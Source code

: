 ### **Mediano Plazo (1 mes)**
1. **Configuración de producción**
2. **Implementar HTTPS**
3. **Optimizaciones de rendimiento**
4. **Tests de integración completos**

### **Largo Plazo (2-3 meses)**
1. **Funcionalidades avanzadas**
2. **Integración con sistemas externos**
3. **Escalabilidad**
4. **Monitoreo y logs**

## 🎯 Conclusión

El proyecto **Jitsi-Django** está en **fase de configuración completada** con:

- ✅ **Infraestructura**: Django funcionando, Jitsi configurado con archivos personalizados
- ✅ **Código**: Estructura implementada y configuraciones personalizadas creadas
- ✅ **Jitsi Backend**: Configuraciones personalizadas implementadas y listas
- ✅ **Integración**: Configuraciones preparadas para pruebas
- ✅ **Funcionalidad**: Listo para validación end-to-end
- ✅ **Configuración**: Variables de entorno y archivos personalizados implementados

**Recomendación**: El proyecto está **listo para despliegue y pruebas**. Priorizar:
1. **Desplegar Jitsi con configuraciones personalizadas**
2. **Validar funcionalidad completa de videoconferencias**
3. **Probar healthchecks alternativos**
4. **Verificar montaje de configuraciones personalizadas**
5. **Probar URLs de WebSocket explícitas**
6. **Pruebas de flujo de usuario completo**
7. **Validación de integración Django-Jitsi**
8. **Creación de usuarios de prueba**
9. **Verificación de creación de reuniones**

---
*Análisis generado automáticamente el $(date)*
★ ★ ★
What you are asked to do
Taking the records above, retype every line from the one with "2. **Implementar HTTPS**" down to the one with "- ✅ **Código**: Estructura", exactly and with nothing else.

Answer section
2. **Implementar HTTPS**
3. **Optimizaciones de rendimiento**
4. **Tests de integración completos**

### **Largo Plazo (2-3 meses)**
1. **Funcionalidades avanzadas**
2. **Integración con sistemas externos**
3. **Escalabilidad**
4. **Monitoreo y logs**

## 🎯 Conclusión

El proyecto **Jitsi-Django** está en **fase de configuración completada** con:

- ✅ **Infraestructura**: Django funcionando, Jitsi configurado con archivos personalizados
- ✅ **Código**: Estructura implementada y configuraciones personalizadas creadas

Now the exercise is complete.